|
Mehran
Hadipour explores some of the drawbacks of data protection technologies
and provides a checklist of aspects to consider when choosing a
solution.
Protecting high-value data and delivering 24x7
data protection and business continuity is of paramount importance
to organisations throughout the world. Unfortunately, those organisations
that have embarked on this mission have found considerable challenges
along the way from the many infrastructure challenges associated
with managing heterogeneous platforms, applications and data, to
the challenges presented by the limiting and costly technology options
available today.
INFRASTRUCTURE CHALLENGES
IT infrastructures usually include a myriad of server, storage,
and application platforms. In addition, data and applications often
span across distributed or clustered servers and storage. Supporting
and protecting these heterogeneous platforms is a complex issue.

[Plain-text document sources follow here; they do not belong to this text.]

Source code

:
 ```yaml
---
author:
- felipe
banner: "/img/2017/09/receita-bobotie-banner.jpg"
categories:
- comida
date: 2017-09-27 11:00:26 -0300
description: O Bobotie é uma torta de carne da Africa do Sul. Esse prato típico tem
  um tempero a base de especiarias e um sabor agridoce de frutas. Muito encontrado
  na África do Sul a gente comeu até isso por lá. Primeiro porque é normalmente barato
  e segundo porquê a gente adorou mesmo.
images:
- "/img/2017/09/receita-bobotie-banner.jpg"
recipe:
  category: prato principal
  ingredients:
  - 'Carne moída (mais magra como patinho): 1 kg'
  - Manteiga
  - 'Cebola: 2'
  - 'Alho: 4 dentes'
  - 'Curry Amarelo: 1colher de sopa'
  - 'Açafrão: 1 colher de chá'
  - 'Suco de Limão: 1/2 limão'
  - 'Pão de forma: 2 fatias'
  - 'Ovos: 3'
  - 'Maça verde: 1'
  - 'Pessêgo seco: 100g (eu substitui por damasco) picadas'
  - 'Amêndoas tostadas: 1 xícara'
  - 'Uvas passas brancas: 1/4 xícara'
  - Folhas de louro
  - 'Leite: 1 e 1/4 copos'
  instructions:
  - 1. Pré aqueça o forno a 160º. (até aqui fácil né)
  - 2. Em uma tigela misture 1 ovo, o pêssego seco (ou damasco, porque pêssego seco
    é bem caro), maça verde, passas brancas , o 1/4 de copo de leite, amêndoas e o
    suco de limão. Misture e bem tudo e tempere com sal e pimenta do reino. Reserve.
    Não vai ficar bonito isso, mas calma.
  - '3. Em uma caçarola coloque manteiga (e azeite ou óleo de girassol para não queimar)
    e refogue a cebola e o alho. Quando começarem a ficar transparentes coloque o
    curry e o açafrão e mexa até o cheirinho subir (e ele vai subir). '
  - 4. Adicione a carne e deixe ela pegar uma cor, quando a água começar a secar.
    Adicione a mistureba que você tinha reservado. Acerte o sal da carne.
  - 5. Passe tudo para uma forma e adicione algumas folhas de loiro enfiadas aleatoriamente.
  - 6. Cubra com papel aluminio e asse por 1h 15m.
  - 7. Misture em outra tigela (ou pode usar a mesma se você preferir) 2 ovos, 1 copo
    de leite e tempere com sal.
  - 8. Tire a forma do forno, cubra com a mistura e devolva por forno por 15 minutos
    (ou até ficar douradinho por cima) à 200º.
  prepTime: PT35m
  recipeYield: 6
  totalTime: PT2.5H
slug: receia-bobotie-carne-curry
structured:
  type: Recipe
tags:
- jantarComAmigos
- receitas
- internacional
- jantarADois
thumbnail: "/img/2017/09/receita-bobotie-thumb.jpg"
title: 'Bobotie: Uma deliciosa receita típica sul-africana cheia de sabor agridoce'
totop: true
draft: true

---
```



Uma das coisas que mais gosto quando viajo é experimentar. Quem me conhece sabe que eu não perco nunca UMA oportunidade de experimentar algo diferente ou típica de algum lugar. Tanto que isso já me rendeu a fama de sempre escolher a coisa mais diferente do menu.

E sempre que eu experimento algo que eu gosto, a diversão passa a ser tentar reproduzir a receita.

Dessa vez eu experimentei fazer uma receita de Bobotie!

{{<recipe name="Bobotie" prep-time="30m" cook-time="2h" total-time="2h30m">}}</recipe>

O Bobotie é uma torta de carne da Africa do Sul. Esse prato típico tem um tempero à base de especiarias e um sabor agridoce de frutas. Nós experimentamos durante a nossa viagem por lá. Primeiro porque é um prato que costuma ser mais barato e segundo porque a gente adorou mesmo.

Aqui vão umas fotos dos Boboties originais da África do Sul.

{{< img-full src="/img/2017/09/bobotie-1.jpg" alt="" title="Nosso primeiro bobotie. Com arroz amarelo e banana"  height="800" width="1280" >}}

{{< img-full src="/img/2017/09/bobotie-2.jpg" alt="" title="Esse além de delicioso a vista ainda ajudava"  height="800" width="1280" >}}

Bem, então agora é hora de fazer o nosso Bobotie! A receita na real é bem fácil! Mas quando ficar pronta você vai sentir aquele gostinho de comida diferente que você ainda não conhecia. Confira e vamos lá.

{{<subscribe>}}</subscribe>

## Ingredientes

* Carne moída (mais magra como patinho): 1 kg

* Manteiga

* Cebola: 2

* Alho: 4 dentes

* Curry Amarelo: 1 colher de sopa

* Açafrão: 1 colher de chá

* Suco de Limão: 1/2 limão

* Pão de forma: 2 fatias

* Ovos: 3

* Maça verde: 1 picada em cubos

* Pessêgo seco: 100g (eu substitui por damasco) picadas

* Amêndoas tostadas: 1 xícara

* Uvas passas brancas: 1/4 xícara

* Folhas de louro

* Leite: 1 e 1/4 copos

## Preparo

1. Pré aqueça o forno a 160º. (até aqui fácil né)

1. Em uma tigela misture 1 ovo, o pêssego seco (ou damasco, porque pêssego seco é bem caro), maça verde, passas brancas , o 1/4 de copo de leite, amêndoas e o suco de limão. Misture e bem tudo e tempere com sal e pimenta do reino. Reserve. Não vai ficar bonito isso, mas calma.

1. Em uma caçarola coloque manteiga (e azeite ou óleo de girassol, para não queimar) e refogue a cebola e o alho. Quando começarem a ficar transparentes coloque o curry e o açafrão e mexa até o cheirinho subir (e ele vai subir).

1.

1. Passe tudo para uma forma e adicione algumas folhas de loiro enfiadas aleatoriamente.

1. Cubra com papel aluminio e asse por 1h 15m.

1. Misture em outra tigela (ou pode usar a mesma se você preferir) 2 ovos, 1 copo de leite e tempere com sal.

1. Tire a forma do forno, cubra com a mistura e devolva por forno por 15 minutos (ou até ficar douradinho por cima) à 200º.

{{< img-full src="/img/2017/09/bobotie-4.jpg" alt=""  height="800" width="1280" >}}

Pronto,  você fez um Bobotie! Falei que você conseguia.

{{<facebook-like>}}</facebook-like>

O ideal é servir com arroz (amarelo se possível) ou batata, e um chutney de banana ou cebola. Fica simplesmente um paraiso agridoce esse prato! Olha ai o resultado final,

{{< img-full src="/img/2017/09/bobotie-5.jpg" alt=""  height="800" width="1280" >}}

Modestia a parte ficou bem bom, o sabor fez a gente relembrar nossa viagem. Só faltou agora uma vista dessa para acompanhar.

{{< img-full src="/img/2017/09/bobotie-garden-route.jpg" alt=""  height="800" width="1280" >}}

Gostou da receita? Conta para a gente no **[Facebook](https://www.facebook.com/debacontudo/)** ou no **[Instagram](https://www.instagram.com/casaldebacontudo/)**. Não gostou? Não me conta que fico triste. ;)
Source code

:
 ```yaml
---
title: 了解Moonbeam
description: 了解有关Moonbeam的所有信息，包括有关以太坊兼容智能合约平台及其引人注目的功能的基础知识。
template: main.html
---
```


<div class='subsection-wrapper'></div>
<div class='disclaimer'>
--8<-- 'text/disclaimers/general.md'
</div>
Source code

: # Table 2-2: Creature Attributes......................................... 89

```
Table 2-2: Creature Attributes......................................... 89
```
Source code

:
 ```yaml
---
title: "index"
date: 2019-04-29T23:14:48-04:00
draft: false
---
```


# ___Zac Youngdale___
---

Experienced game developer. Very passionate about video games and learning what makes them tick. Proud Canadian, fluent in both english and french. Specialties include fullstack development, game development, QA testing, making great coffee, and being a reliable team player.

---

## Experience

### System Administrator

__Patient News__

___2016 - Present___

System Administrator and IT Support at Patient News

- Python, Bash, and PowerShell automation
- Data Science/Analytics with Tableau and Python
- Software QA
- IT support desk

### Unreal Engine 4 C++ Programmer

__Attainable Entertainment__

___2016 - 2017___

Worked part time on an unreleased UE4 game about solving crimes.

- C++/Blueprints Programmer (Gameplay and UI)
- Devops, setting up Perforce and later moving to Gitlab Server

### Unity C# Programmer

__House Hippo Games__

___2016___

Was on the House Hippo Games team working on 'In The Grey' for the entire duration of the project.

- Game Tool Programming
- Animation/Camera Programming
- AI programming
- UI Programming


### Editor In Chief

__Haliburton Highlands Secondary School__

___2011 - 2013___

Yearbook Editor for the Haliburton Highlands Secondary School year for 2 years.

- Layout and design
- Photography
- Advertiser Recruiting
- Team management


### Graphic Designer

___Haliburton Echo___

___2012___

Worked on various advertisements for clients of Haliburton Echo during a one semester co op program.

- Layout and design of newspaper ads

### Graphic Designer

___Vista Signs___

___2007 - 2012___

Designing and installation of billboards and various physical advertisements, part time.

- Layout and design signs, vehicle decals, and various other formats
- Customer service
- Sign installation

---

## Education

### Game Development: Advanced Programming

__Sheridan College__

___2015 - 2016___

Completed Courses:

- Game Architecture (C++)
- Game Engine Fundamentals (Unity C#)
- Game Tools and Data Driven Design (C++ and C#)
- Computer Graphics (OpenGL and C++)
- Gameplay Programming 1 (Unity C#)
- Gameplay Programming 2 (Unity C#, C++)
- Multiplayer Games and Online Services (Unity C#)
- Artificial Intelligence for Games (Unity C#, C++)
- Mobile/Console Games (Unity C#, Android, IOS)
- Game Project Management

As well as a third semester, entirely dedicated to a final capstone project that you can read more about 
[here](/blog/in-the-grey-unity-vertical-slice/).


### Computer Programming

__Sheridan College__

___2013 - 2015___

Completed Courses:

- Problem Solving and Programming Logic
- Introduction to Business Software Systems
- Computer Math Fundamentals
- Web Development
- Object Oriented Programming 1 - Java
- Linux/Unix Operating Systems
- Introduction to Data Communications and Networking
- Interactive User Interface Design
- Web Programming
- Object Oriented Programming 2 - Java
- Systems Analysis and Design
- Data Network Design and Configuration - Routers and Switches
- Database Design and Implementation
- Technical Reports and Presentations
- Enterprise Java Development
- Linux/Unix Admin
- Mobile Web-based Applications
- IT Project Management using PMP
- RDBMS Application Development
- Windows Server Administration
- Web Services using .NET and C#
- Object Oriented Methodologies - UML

Furthermore, as not all data is of equal value to an organisation,
and as the value of data can change, determining how to most effectively
protect this data is an ongoing problem.
Managing an end-to-end disaster recovery solution
across an enterprise is currently an extremely complex challenge.
Different storage platforms offer proprietary disaster recovery
solutions, each with its own management challenges. Host based solutions
can impact server performance and require another layer of data
management. In addition, many disaster recovery solutions today
also require additional infrastructure (like protocol converters)
that in turn add yet another layer of complexity. And of course,
organisations must deliver disaster recovery solutions without impacting
the performance of key applications.
These many infrastructure challenges result
in costly implementations that often do not address the complete
disaster recovery needs of an organisation.
DATA REPLICATION CHALLENGES
Enterprises need a disaster recovery solution that delivers a reliable
up-to-date remote copy of its mission critical data but will not
result in performance degradation of the applications; it must be
cost-effective and therefore must use minimal extra storage (an
original and one copy should be enough), and must support the organisation’s
specific (and dynamic) availability requirements.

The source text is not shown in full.